We lived a Christian way of life and Father taught both my younger brother, sister and myself not to be ashamed of our bodies. We were to make several visits to nudists clubs and beaches. Indeed father was Chaplin to a number of naturist clubs in and around London and the Home Counties
at the age of 11 my father decided to send me to a public school in Buckinghamshire. I was to remain at this school until I was 18. Being brought up as a Christian I took believers baptism at the age of 14. On my 16th birthday my father asked me which career did I wish to follow? “I want to be an actor or a professional footballer ” was my reaction. My father’s response to this was to suggest that I go into the Air force. Informing me "As an actor or footballer unless you are exceptionally good you would not find employment easy". As an obedient son I promised that I would do as he requested.
At age 18, I joined the RAF and served 5 years. I retired from the RAF as a flight lieutenant (ground crew.) I wanted to be a pilot but my eyesight did not come up to the high standard required.
My love for the theatre followed me from my schooldays into the air force. I played mostly character parts because of my command of dialects. I also got involved with the local football and cricket teams. I had been quite a good all round cricketer in the services and played soccer and cricket for the RAF. I still had desires to be a professional soccer player or to be an actor. As I failed my trial with Ipswich Town Football club I did turn to my other love and later I joined a schools repertory company in Essex.
Alas I found I could not survive on the meagre wages and when 12 months later I was approached by The Border News local newspaper to write for them on drama and sport, I accepted this with open arms. I did both jobs for 6 months until the newspaper offered me full time employment. I would cover anything in the field of news including sport and drama. Writing had not been my first love but was going to prove to be my life for the foreseeable future.
It was while I was working for the newspaper that I was to meet my wife to be Heather Angel We met when I was 25 and married a year later. We had two girls Melanie and Louise.
My biggest break was to come when in 1979, 10 years after I married Heather. The new local radio Station Border AM wanted a news reporter with a clear speaking voice. They got me and for 11 years I was travelling the border area for all manner of newsworthy stories.
My second big break was to come in 1990 when I was approached by an international news agency. I would find that the next 6 months I was in all manner of countries covering news of disasters, terrorist attacks, elections, wars etc. Alas on returning home after 6 months abroad, I divorced my wife on the grounds of adultery with a neighbour. I spent only a month at home in the UK in a flat in Colchester before the agency sent me away again to cover the situation in Iraq and other hotspots round the world.
In 1993 I decided to become a freelance journalist and with the aid of my agent Raquel East work was to come in at an alarming rate with several documentaries to my name. Although I did not see much of Raquel whilst I was abroad anything from 7 to 8 months away we became very close and almost to the point we discussed marriage. I realized that in my capacity as an international journalist, marriage would not work out, as time in the UK would be less and less frequent. No woman could be satisfied with only seeing her husband a third of a year on average 3 weeks in every two months. We still remain very good intimate friends despite the fact she married and divorced her third husband after I turned her down. I can’t see myself being her husband now or in the future, but hope as well as being my agent we can still remain friends


                                    
                  CHAPTER 1
                                                
My Early Years

“I was more than upset when I found out that this Welshman was touching my girlfriend up. I did not intend to do what I did; it was in a fit of rage. I picked up this empty beer bottle and smashed it against the wall then I crushed it into his face, as you know. I had never seen so much blood pouring out of a man’s face or the skin tear so easily. As I pulled the bottle back I was shocked to see that one of his eyeballs was attached to the bottle. I dropped the bottle and ran”. 
This was the statement of the young airman I was asked to defend at a court martial. He had been asked which officer should represent him and he had asked for Flying Officer Bare.
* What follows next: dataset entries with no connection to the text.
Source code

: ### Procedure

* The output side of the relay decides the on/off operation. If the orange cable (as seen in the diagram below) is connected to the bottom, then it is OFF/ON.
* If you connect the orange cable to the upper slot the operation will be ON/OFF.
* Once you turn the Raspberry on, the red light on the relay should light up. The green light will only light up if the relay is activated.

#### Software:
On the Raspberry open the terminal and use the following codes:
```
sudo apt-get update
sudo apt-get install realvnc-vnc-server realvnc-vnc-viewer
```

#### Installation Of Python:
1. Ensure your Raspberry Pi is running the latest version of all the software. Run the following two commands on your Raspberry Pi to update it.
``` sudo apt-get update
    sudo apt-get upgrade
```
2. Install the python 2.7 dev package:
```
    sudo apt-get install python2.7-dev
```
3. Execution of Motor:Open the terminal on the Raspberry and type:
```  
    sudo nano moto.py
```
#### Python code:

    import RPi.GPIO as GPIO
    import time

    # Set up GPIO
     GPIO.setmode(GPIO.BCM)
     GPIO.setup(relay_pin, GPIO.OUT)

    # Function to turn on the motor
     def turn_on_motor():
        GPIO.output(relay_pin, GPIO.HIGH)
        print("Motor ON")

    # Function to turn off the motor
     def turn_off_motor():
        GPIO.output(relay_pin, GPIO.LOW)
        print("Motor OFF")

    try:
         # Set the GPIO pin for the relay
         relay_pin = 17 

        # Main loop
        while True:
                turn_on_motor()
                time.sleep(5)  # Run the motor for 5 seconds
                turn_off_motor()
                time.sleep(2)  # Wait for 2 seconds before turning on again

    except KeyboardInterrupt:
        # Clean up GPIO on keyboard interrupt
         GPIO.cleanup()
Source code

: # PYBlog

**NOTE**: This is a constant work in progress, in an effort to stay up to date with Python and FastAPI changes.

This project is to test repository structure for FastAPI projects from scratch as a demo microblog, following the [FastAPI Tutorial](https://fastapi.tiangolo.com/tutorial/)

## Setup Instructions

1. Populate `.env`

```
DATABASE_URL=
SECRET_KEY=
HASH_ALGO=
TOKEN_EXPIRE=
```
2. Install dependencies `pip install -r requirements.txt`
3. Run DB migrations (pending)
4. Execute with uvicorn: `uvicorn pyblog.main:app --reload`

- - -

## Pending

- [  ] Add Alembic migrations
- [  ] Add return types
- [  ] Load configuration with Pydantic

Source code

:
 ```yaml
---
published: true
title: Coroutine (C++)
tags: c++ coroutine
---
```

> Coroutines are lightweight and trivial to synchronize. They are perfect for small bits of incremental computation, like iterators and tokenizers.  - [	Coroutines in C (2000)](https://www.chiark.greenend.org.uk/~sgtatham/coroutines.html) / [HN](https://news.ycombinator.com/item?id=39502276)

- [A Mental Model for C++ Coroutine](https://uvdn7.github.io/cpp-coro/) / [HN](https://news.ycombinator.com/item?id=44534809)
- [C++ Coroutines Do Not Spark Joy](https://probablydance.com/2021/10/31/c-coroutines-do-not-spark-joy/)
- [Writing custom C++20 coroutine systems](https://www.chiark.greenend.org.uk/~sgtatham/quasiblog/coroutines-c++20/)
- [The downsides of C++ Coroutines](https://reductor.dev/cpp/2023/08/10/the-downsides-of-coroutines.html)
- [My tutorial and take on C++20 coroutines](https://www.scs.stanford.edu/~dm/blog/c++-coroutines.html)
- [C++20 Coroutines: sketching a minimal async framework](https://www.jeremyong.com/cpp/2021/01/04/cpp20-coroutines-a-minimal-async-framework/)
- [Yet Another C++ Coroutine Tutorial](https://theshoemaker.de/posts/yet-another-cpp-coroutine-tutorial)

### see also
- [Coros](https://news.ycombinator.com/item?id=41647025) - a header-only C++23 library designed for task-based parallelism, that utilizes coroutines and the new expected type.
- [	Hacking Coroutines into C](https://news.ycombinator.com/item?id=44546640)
I had visited the welsh airman in hospital. He was undergoing surgery later that day to try and save his eyesight but the scars on his face would be permanent. I was going to defend his assailant but in all honesty having seen the Welsh airman’s face I did not feel I could defend such an animal for the damage he had done to a fellow human being. All I could do was plead that he had remorse for his actions.
The day of the trial and he was convicted of the heinous crime and sent to Prison for 10 years and a discharge from the RAF.

I am writing this first chapter of my biography from a cabin in Tema, Accra in the West African republic of Ghana.

I hope to be able to put this book together in some chronological order as I remember my past life. However it will probably read like an assortment of short essays.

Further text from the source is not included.